Can I check the hardware specs of a running node with `get_instance`? +
Yes. get_instance takes a specific instance ID and returns its exact details, including hardware specs, public IP, and connection string.
What should I use to clean up my resources? Is it `terminate_instances`? +
Yes, terminate_instances is the tool you need. It permanently shuts down the GPU machine and stops billing immediately. Always run this when your job is done.
Do I need to know all the SSH keys before using `list_ssh_keys`? +
No. list_ssh_keys enumerates all globally managed public keys. You just need to ask the agent to run the tool, and it presents the full inventory.
How do I check available compute resources and pricing using `list_instance_types`? +
You use list_instance_types to see the full catalog. It returns available GPU node types and their associated pricing across different regions, helping you budget for your training runs.
What do I need to do if I want to secure access keys before using `list_ssh_keys`? +
You simply call list_ssh_keys to get a global enumeration of all managed public keys. This lets you confirm which keys are available for provisioning new, secure GPU instances.

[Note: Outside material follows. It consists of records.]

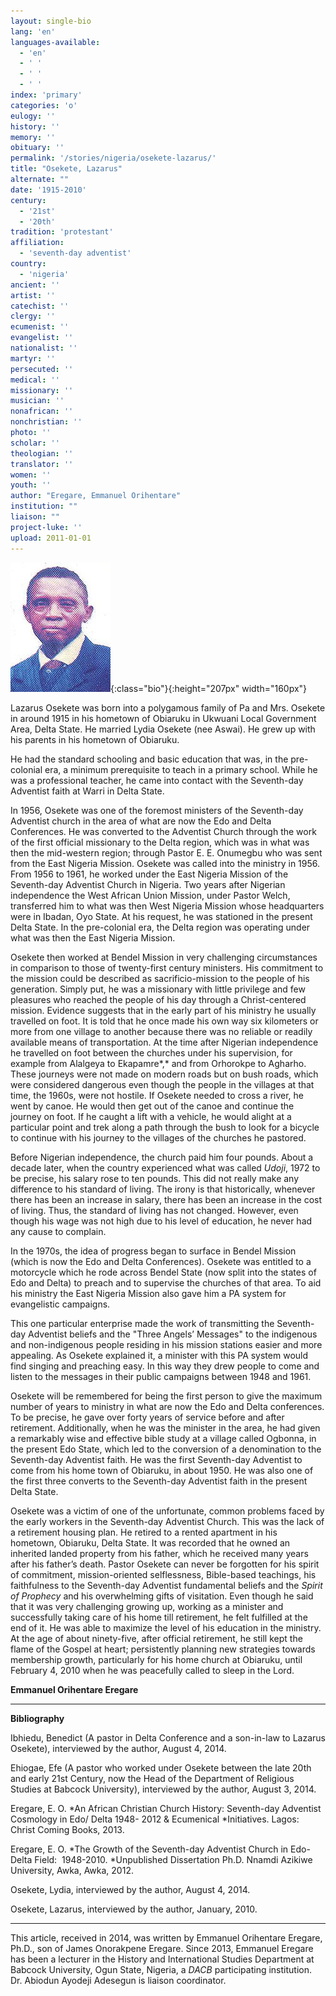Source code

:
 ```yaml
---
layout: single-bio
lang: 'en'
languages-available:
  - 'en'
  - ' '
  - ' '
  - ' '
index: 'primary'
categories: 'o'
eulogy: ''
history: ''
memory: ''
obituary: ''
permalink: '/stories/nigeria/osekete-lazarus/'
title: "Osekete, Lazarus"
alternate: ""
date: '1915-2010'
century:
  - '21st'
  - '20th'
tradition: 'protestant'
affiliation:
  - 'seventh-day adventist'
country:
  - 'nigeria'
ancient: ''
artist: ''
catechist: ''
clergy: ''
ecumenist: ''
evangelist: ''
nationalist: ''
martyr: ''
persecuted: ''
medical: ''
missionary: ''
musician: ''
nonafrican: ''
nonchristian: ''
photo: ''
scholar: ''
theologian: ''
translator: ''
women: ''
youth: ''
author: "Eregare, Emmanuel Orihentare"
institution: ""
liaison: ""
project-luke: ''
upload: 2011-01-01
---
```


![Osekete](/images/bio-pics/nigeria/osekete-lazarus/oseke.jpg){:class="bio"}{:height="207px" width="160px"}

Lazarus Osekete was born into a  polygamous family of Pa and Mrs. Osekete in around 1915 in his hometown of  Obiaruku in Ukwuani Local Government Area, Delta State. He married Lydia  Osekete (nee Aswai). He grew up with his parents in his hometown of Obiaruku.

He had the standard schooling and  basic education that was, in the pre-colonial era, a minimum prerequisite to  teach in a primary school. While he was a professional teacher, he came into  contact with the Seventh-day Adventist faith at Warri in Delta State.

In 1956, Osekete was one of the foremost ministers  of the Seventh-day Adventist church in the area of what are now the Edo and  Delta Conferences. He was converted to the Adventist Church through the work of  the first official missionary to the Delta region, which was in what was then the  mid-western region; through Pastor E. E. Onumegbu who was sent from the East  Nigeria Mission. Osekete was called into  the ministry in 1956. From 1956 to 1961, he worked under the East Nigeria  Mission of the Seventh-day Adventist Church in Nigeria. Two years after  Nigerian independence the West African Union Mission, under Pastor Welch,  transferred him to what was then West Nigeria Mission whose headquarters were  in Ibadan, Oyo State. At his request, he was stationed in the present Delta  State. In the pre-colonial era, the Delta region was operating under what was  then the East Nigeria Mission.

Osekete then worked at Bendel  Mission in very challenging circumstances in comparison to those of  twenty-first century ministers. His commitment to the mission could be  described as sacrificio-mission to the people of his generation. Simply put, he  was a missionary with little privilege and few pleasures who reached the people  of his day through a Christ-centered mission. Evidence suggests that in the  early part of his ministry he usually travelled on foot. It is told that he  once made his own way six kilometers or more from one village to another  because there was no reliable or readily available means of transportation. At  the time after Nigerian independence he travelled on foot between the churches  under his supervision, for example from Alalgeya to Ekapamre*,* and from Orhorokpe to Agharho. These journeys were not made on modern roads but on bush  roads, which were considered dangerous even though the people in the villages  at that time, the 1960s, were not hostile. If Osekete needed to cross a river,  he went by canoe. He would then get out of the canoe and continue the journey on  foot. If he caught a lift with a vehicle, he would alight at a particular point  and trek along a path through the bush to look for a bicycle to continue with  his journey to the villages of the churches he pastored.

Before Nigerian independence, the  church paid him four pounds. About a decade later, when the country experienced  what was called *Udoji*, 1972 to be  precise, his salary rose to ten pounds. This did not really make any difference  to his standard of living. The irony is that historically, whenever there has  been an increase in salary, there has been an increase in the cost of living.  Thus, the standard of living has not changed. However, even though his wage was  not high due to his level of education, he never had any cause to complain.

In the 1970s, the idea of progress began to  surface in Bendel Mission (which is now the Edo and Delta Conferences). Osekete  was entitled to a motorcycle which he rode across Bendel State (now split into  the states of Edo and Delta) to preach and to supervise the churches of that  area. To aid his ministry the East Nigeria Mission also gave him a PA system  for evangelistic campaigns.

This one particular enterprise  made the work of transmitting the Seventh-day Adventist beliefs and the &quot;Three  Angels&rsquo; Messages&quot; to the indigenous and non-indigenous people residing in his  mission stations easier and more appealing. As Osekete explained it, a minister  with this PA system would find singing and preaching easy. In this way they  drew people to come and listen to the messages in their public campaigns  between 1948 and 1961.

Osekete will be remembered for  being the first person to give the maximum number of years to ministry in what  are now the Edo and Delta conferences. To be precise, he gave over forty years  of service before and after retirement. Additionally, when he was the minister  in the area, he had given a remarkably wise and effective bible study at a  village called Ogbonna, in the present Edo State, which led to the conversion  of a denomination to the Seventh-day Adventist faith. He was the first  Seventh-day Adventist to come from his home town of Obiaruku, in about 1950. He  was also one of the first three converts to the Seventh-day Adventist faith in  the present Delta State.

Osekete was a victim of one of  the unfortunate, common problems faced by the early workers in the Seventh-day  Adventist Church. This was the lack of a retirement housing plan. He retired to  a rented apartment in his hometown, Obiaruku, Delta State. It was recorded that  he owned an inherited landed property from his father, which he received many  years after his father&rsquo;s death.
Pastor Osekete can never be  forgotten for his spirit of commitment, mission-oriented selflessness,  Bible-based teachings, his faithfulness to the Seventh-day Adventist  fundamental beliefs and the *Spirit of  Prophecy* and his overwhelming gifts of visitation. Even though he said that  it was very challenging growing up, working as a minister and successfully  taking care of his home till retirement, he felt fulfilled at the end of it. He  was able to maximize the level of his education in the ministry. At the age of  about ninety-five, after official retirement, he still kept the flame of the  Gospel at heart; persistently planning new strategies towards membership  growth, particularly for his home church at Obiaruku, until February 4, 2010 when  he was peacefully called to sleep in the Lord.

**Emmanuel Orihentare Eregare**

---

**Bibliography**

Ibhiedu, Benedict (A  pastor in Delta Conference and a son-in-law to Lazarus Osekete), interviewed by the author, August 4, 2014.

Ehiogae, Efe (A pastor who worked under Osekete between the late 20th and early 21st Century, now the Head of the Department of Religious Studies at Babcock University), interviewed by the author, August 3, 2014.

Eregare, E. O. *An African Christian Church  History: Seventh-day Adventist Cosmology in Edo/ Delta 1948- 2012 &amp;  Ecumenical *Initiatives. Lagos:  Christ Coming Books, 2013.

Eregare, E. O. *The Growth of the  Seventh-day Adventist Church in Edo-Delta Field:  1948-2010. *Unpublished Dissertation Ph.D.  Nnamdi Azikiwe University, Awka, Awka, 2012.

Osekete, Lydia, interviewed by the author, August 4, 2014.

Osekete, Lazarus, interviewed by the author, January, 2010.

---

This article, received in 2014, was written by Emmanuel Orihentare Eregare, Ph.D., son of James Onorakpene Eregare. Since 2013, Emmanuel Eregare has been a lecturer in the History and International Studies Department at Babcock University, Ogun State, Nigeria, a *DACB* participating institution. Dr. Abiodun Ayodeji Adesegun is liaison coordinator.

If I need to access persistent storage, which tool should I use: `list_filesystems`? +
You use list_filesystems to map out shared NAS volumes. This shows persistent storage available in the Lambda ecosystem, letting you mount the same data across multiple worker nodes.
What happens when I run `terminate_instances`? +
Running terminate_instances permanently destroys the GPU instance and associated data. This stops billing immediately, but remember that any attached ephemeral drives are vaporized without backup.

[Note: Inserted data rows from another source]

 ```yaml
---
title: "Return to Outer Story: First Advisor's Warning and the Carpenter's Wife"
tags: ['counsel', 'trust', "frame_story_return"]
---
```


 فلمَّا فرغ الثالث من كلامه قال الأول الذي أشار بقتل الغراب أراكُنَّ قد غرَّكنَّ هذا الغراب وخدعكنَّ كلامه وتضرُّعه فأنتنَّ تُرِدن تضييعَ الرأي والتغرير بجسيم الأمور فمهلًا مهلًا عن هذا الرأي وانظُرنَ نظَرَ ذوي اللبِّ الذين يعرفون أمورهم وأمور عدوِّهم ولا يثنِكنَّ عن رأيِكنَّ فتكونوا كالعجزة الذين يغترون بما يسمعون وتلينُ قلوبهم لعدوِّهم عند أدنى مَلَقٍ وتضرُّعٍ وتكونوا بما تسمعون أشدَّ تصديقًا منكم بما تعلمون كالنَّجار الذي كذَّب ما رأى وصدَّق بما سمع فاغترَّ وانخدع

Can I launch a high-performance H100 instance through my agent? +
Yes. Use the launch_instance tool and specify the type (e.g. gpu_1x_h100) and region. Your agent will also allow you to attach registered SSH keys so the instance is securely accessible immediately upon boot.
How do I retrieve the Jupyter Lab access token for a running node? +
Use the get_instance tool with your Instance ID. Your agent will fetch the complete telemetry, including the public IP and the Jupyter Lab access token if the environment is configured to provide it.
Can my agent check for GPU availability across different regions? +
Absolutely. The list_instance_types tool queries the cloud boundary for hardware inventory. Your agent will report which GPU node types are currently available and in which physical regions they are hosted.
Use it with your favorite AI tools
Connect this server to Cursor, Claude, VS Code, and more.